咨询“C中的数字配方”,第12章“快速傅立叶变换”说:

  1. The frequency ranges from negative fc to positive fc, where fc is the Nyquist critical frequency, which is equal to 1/(2*delta), where delta is the sampling interval. So frequencies can certainly be negative.

    频率范围从负fc到正fc,其中fc是奈奎斯特临界频率,其等于1 /(2 * delta),其中delta是采样间隔。所以频率肯定是负面的。

  2. You can't plot something that doesn't exist. There is no natural log of zero. You'll either plot frequency as the x-axis or choose a range that doesn't include zero for your semi-log axis.

    你不能绘制不存在的东西。没有零的自然对数。您可以将频率绘制为x轴,也可以选择半对数轴不包括零的范围。

  3. The presence or lack of symmetry in the frequency range depends on the nature of the function in the time domain.

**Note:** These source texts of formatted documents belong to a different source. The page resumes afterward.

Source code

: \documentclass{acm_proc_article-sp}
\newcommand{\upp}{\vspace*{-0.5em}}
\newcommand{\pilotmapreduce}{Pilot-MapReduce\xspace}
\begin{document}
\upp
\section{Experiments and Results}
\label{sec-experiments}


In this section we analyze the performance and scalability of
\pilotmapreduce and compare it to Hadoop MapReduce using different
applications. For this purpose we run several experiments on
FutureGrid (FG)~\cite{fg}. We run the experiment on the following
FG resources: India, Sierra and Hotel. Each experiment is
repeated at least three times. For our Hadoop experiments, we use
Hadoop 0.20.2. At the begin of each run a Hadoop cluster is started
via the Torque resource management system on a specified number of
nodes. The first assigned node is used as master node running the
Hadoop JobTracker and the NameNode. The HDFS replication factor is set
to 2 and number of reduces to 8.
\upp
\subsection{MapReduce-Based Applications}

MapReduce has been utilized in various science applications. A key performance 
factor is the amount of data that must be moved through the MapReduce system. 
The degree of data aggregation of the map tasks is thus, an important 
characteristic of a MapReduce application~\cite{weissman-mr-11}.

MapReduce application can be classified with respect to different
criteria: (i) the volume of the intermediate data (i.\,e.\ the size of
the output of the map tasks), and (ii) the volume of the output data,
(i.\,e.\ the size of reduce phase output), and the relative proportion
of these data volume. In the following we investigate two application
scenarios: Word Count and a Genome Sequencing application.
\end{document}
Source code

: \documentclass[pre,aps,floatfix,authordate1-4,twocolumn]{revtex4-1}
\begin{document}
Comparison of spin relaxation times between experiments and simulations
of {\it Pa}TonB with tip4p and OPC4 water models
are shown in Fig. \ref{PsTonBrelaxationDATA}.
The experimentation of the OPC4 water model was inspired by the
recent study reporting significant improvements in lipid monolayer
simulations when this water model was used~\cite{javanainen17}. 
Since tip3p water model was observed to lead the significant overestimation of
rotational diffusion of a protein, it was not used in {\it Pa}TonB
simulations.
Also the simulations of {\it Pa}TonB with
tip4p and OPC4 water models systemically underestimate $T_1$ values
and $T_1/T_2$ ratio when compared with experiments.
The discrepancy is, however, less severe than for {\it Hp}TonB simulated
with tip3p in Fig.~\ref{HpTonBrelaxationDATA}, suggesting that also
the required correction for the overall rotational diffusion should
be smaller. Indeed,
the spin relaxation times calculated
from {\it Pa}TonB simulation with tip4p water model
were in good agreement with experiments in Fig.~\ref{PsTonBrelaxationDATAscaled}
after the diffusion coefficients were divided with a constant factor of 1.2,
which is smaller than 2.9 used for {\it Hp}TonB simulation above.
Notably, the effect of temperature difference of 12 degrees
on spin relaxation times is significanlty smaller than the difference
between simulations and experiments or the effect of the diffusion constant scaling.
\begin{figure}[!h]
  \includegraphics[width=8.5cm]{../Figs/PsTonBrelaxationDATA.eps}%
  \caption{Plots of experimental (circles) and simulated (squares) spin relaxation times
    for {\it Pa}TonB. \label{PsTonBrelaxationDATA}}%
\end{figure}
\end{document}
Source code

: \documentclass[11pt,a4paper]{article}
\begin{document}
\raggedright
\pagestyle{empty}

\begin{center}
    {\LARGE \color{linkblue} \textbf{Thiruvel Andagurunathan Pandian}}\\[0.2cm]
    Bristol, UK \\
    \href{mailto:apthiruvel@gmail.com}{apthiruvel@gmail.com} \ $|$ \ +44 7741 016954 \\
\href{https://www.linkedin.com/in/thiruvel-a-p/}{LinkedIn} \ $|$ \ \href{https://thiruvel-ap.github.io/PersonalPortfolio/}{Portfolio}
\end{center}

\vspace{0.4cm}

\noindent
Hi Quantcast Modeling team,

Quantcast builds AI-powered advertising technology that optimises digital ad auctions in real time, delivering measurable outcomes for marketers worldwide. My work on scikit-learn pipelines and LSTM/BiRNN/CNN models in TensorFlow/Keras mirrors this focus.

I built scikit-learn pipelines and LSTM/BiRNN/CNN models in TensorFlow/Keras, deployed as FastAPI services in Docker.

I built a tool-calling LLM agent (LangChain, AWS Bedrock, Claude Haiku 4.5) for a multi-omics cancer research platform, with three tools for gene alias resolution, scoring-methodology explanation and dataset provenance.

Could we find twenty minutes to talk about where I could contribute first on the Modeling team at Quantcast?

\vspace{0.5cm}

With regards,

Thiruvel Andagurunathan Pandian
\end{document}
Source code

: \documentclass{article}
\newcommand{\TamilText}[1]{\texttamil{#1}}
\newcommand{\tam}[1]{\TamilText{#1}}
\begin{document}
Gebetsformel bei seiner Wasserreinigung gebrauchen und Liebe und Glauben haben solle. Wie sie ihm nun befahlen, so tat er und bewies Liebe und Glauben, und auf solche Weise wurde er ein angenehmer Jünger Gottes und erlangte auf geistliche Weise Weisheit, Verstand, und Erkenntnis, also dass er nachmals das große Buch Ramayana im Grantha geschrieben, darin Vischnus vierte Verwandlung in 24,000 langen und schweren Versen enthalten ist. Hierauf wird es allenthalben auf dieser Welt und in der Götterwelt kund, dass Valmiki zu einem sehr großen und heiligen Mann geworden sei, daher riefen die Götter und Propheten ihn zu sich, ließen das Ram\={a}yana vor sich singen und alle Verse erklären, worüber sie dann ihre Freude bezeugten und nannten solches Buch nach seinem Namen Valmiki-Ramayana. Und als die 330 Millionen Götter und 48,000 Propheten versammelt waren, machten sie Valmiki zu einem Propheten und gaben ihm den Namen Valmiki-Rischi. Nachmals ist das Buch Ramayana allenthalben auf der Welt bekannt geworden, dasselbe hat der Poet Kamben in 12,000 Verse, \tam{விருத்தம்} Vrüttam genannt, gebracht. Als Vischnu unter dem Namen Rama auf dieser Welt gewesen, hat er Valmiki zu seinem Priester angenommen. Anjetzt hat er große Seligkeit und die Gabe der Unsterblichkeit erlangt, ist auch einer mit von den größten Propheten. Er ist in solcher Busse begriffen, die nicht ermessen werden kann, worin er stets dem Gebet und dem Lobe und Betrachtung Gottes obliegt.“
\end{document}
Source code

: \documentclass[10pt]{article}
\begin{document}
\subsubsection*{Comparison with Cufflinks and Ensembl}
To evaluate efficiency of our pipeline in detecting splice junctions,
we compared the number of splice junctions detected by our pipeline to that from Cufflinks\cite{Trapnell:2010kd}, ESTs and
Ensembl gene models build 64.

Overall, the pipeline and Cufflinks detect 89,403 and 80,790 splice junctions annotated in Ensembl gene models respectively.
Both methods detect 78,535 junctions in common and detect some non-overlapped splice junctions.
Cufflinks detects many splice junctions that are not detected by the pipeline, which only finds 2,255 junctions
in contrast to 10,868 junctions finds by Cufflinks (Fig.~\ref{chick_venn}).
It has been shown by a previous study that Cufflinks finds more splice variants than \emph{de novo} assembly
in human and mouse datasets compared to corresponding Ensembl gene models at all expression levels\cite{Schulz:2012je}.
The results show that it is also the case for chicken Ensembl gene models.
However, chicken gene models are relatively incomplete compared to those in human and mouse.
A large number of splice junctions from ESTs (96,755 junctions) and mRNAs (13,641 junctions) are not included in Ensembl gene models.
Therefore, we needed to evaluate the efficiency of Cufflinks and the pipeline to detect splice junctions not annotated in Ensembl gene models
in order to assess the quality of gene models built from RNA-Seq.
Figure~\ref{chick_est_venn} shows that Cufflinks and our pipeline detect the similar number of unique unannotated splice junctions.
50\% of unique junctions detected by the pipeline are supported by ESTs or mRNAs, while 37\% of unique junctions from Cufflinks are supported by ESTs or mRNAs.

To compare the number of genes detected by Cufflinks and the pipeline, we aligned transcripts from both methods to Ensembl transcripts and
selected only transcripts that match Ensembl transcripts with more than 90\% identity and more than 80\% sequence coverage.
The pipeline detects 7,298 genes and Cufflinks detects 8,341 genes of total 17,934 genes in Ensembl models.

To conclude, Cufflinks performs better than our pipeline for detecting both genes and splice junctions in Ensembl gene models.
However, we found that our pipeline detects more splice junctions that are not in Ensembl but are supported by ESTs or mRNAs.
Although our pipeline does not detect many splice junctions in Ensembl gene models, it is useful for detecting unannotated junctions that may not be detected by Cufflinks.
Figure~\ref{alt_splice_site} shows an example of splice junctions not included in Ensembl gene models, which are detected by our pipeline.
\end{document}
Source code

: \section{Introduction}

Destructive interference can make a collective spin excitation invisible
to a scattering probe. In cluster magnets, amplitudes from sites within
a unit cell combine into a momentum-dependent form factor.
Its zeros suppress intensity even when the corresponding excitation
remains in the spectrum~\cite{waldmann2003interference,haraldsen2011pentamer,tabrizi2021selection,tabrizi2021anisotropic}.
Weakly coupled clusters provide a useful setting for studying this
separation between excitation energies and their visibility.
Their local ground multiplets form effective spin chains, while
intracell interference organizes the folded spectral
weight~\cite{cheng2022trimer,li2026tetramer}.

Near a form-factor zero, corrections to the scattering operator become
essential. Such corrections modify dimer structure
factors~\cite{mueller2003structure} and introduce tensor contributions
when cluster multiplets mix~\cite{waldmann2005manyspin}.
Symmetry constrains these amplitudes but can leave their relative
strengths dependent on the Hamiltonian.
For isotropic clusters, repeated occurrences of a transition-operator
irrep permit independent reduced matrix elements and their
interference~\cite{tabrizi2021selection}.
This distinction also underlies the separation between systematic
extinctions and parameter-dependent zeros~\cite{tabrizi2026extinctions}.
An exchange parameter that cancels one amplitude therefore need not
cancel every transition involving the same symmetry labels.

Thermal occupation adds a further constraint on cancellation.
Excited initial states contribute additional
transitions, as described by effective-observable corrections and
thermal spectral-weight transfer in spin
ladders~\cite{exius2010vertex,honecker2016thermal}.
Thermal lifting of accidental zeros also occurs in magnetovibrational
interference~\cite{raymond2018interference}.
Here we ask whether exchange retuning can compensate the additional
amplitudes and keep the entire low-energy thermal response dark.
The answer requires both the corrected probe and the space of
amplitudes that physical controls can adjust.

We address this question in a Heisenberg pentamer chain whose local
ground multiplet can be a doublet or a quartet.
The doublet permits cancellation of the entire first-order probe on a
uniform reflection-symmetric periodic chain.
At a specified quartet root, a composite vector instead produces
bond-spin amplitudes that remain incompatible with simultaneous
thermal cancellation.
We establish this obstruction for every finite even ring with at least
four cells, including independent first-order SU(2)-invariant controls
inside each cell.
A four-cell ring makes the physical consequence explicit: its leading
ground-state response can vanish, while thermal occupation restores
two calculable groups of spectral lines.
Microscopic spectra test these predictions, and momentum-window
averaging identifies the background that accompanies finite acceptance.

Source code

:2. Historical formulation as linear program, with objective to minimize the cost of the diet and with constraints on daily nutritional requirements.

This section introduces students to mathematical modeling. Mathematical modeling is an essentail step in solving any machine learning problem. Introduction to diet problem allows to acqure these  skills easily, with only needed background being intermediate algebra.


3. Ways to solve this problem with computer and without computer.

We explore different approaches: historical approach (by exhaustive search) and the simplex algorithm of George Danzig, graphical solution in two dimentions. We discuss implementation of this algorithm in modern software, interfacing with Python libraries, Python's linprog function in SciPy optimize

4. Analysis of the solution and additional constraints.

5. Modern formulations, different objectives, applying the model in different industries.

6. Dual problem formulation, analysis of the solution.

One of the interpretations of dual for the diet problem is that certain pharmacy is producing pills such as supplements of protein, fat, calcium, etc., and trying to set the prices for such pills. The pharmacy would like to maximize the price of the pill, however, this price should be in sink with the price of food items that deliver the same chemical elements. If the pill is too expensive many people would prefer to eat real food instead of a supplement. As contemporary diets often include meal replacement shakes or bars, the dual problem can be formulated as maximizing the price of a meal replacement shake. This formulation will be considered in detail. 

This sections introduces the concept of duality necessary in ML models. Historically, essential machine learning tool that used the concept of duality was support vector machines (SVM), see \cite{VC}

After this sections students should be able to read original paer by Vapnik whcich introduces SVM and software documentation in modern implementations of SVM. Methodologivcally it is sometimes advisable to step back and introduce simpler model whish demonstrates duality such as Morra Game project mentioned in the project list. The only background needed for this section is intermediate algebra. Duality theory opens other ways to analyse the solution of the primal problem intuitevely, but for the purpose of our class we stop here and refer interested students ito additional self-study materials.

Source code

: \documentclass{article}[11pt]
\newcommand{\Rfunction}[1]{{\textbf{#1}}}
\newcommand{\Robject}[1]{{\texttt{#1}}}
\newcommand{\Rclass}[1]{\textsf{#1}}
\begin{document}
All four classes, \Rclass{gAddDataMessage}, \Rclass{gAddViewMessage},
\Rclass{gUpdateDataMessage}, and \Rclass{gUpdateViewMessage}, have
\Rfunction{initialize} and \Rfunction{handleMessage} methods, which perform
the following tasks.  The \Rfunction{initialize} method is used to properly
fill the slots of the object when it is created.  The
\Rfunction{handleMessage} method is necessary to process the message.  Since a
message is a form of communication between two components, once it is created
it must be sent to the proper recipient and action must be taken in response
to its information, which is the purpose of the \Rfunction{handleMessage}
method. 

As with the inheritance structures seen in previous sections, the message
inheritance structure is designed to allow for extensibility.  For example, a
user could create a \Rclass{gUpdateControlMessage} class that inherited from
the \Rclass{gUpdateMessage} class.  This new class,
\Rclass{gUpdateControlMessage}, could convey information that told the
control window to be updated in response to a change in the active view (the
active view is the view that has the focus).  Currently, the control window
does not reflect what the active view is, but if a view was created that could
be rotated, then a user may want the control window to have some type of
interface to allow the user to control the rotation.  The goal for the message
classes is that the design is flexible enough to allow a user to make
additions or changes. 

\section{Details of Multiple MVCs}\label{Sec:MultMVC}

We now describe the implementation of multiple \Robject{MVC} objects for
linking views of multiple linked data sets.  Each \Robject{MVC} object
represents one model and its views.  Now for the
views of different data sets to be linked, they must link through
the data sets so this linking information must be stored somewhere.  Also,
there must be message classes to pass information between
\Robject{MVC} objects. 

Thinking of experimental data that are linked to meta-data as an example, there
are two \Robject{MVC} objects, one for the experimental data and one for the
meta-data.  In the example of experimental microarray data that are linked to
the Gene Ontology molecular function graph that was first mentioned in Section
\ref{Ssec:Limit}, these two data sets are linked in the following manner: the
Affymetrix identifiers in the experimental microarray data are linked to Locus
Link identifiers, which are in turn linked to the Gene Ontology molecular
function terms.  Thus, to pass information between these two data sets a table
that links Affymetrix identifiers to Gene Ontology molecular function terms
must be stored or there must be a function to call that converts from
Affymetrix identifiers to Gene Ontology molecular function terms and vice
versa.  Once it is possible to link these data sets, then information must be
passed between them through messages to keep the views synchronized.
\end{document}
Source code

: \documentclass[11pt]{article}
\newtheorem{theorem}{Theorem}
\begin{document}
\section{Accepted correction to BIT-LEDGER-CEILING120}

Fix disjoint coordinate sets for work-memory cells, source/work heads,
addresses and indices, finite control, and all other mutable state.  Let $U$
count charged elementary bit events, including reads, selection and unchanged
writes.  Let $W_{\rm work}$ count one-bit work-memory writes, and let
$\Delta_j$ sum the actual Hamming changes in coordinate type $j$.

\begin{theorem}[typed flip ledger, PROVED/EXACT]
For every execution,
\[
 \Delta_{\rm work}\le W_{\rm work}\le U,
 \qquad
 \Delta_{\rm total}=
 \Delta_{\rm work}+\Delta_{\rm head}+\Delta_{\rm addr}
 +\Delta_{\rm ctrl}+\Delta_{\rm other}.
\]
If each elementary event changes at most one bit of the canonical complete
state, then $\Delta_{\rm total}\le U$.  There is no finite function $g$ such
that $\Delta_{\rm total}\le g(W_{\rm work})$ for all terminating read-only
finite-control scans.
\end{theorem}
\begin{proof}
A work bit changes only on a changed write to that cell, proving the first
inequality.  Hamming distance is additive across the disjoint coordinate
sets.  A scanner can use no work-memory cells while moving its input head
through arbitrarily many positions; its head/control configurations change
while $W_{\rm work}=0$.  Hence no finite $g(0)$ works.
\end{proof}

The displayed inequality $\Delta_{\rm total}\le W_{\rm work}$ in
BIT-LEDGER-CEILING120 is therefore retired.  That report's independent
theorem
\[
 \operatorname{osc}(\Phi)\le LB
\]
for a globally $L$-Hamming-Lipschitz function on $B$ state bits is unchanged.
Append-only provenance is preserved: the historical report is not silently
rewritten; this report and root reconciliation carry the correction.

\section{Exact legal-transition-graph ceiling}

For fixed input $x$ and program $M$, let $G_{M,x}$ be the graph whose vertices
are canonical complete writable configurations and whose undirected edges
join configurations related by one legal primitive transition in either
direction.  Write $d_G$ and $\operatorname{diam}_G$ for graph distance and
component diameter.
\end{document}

You can have a plot in the frequency domain that is not symmetric about the y-axis.

    频率范围内是否存在对称性取决于时域中函数的性质。您可以在频域中绘制一个关于y轴不对称的图。

  4. I don't think that taking the absolute value like that is a good idea. You'll want to read a great deal more about convolution, correction, and signal processing to compare two signals.

    我不认为拿这样的绝对值是个好主意。您需要阅读更多有关卷积,校正和信号处理的信息,以比较两个信号。

#4


  1. result of fft can be 0. already answered by other people.
  2. fft的结果可以是0.已经被其他人回答了。

  3. to plot 0 frequency, the trick is to set it to a very small positive number (I use exp(-15) for that purpose).
  4. 绘制0频率,诀窍是将其设置为一个非常小的正数(我为此目的使用exp(-15))。

  5. already answered by other people.
  6. 其他人已经回答了

  7. if you are only interested in the magnitude, yes you can do that. this is applicable, say, in many image processing problems.
  8. 如果你只对幅度感兴趣,是的,你可以做到这一点。例如,这适用于许多图像处理问题。

#5


Half your question:

问题的一半:

3) The results of the FFT operation depend on the nature of the signal; hence there's nothing requiring that it be symmetrical, although if it is you may get some more information about the properties of the signal

3)FFT运算的结果取决于信号的性质;因此没有什么要求它是对称的,尽管如果是这样你可能会得到更多关于信号属性的信息

4) That will compare the magnitudes of a pair of signals, but those being equal do no guarantee that the FFTs are identical (don't forget about phase). It may, however, be enough for your purposes, but you should be sure of that.

4)这将比较一对信号的幅度,但那些相等的信号不能保证FFT是相同的(不要忘记相位)。但是,它可能足以满足您的目的,但您应该确定这一点。